Requirement
Among the lines below, copy exactly those from the one with "were not promoted after seeing outcomes." through the one with "invent a different", counting both ends.

Pictures paired with source code
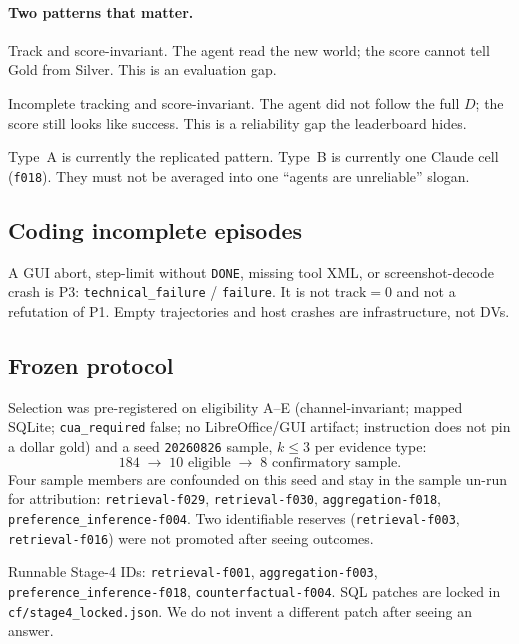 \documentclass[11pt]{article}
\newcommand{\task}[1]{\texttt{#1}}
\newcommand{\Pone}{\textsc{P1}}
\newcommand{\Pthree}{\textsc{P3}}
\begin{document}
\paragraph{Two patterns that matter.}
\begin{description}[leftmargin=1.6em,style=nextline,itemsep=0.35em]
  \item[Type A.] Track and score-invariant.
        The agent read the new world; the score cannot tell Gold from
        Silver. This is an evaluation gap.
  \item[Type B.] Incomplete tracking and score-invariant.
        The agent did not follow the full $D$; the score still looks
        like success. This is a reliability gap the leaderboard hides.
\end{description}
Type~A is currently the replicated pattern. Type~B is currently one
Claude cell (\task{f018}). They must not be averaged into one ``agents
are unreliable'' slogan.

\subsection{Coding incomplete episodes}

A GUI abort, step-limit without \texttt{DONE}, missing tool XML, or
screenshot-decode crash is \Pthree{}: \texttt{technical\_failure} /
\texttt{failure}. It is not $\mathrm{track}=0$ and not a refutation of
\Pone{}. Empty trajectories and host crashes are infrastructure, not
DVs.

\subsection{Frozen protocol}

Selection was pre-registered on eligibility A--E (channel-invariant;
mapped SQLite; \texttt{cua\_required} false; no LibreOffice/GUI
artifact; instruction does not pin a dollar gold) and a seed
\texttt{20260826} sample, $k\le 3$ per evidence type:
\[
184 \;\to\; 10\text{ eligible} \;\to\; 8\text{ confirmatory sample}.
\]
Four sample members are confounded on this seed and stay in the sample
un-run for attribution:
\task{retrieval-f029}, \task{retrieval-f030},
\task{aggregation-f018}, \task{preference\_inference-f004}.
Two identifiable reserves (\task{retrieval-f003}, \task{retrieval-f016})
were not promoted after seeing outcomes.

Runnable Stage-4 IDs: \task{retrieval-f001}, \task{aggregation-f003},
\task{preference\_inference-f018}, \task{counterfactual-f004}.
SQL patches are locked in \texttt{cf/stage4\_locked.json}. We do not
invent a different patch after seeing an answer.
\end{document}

---

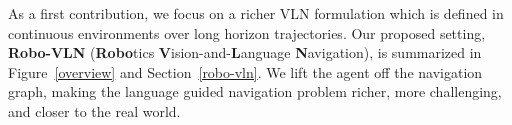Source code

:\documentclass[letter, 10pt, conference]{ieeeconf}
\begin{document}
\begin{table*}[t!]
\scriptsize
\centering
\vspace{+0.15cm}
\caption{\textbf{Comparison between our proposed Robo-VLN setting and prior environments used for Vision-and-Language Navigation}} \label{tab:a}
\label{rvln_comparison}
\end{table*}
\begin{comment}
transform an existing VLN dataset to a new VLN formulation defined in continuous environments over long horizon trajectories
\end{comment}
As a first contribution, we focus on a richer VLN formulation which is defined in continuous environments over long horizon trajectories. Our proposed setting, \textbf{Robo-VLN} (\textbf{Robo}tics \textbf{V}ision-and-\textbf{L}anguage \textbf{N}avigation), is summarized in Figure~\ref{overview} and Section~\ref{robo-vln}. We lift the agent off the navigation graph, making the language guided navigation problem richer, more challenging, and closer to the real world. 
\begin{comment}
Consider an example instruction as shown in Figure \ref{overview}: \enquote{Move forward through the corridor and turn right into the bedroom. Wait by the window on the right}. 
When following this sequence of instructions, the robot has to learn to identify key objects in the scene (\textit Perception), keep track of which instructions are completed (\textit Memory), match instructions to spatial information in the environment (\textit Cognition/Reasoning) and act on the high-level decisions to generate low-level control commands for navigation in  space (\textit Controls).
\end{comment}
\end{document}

Answer to the exercise
were not promoted after seeing outcomes.

Runnable Stage-4 IDs: \task{retrieval-f001}, \task{aggregation-f003},
\task{preference\_inference-f018}, \task{counterfactual-f004}.
SQL patches are locked in \texttt{cf/stage4\_locked.json}. We do not
invent a different patch after seeing an answer.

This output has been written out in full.